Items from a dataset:
<<<<

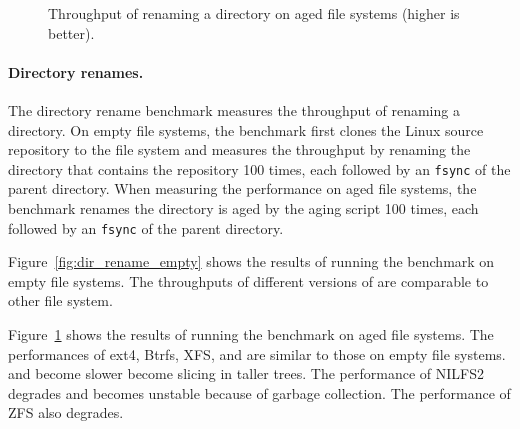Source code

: \begin{figure}[t]
    \centering
    \caption[Directory rename benchmark on aged file systems]{\label{fig:dir_rename_aged}
         Throughput of renaming a directory on aged file systems (higher is better).}
\end{figure}

\paragraph{Directory renames.}
The directory rename benchmark measures the throughput of renaming a directory.
On empty file systems, the benchmark first clones the Linux source repository
to the file system and measures the throughput by renaming the directory that
contains the repository 100 times,
each followed by an \texttt{fsync} of the parent directory.
When measuring the performance on aged file systems, the benchmark renames
the directory is aged by the aging script 100 times,
each followed by an \texttt{fsync} of the parent directory.

Figure~\ref{fig:dir_rename_empty} shows the results of running the benchmark on
empty file systems.
The throughputs of different versions of \betrfs are comparable to other
file system.

Figure~\ref{fig:dir_rename_aged} shows the results of running the benchmark on
aged file systems.
The performances of ext4, Btrfs, XFS, and \betrfsThree are similar to those on
empty file systems.
\betrfsFive and \betrfsFour become slower become slicing in taller trees.
The performance of NILFS2 degrades and becomes unstable because of garbage
collection.
The performance of ZFS also degrades.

>>>>

• Your goal:
The copy you produce must match the entries above exactly, except that it has no pictures.

• Your response:
Source code

: \begin{figure}[t]
    \centering
    \caption[Directory rename benchmark on aged file systems]{\label{fig:dir_rename_aged}
         Throughput of renaming a directory on aged file systems (higher is better).}
\end{figure}

\paragraph{Directory renames.}
The directory rename benchmark measures the throughput of renaming a directory.
On empty file systems, the benchmark first clones the Linux source repository
to the file system and measures the throughput by renaming the directory that
contains the repository 100 times,
each followed by an \texttt{fsync} of the parent directory.
When measuring the performance on aged file systems, the benchmark renames
the directory is aged by the aging script 100 times,
each followed by an \texttt{fsync} of the parent directory.

Figure~\ref{fig:dir_rename_empty} shows the results of running the benchmark on
empty file systems.
The throughputs of different versions of \betrfs are comparable to other
file system.

Figure~\ref{fig:dir_rename_aged} shows the results of running the benchmark on
aged file systems.
The performances of ext4, Btrfs, XFS, and \betrfsThree are similar to those on
empty file systems.
\betrfsFive and \betrfsFour become slower become slicing in taller trees.
The performance of NILFS2 degrades and becomes unstable because of garbage
collection.
The performance of ZFS also degrades.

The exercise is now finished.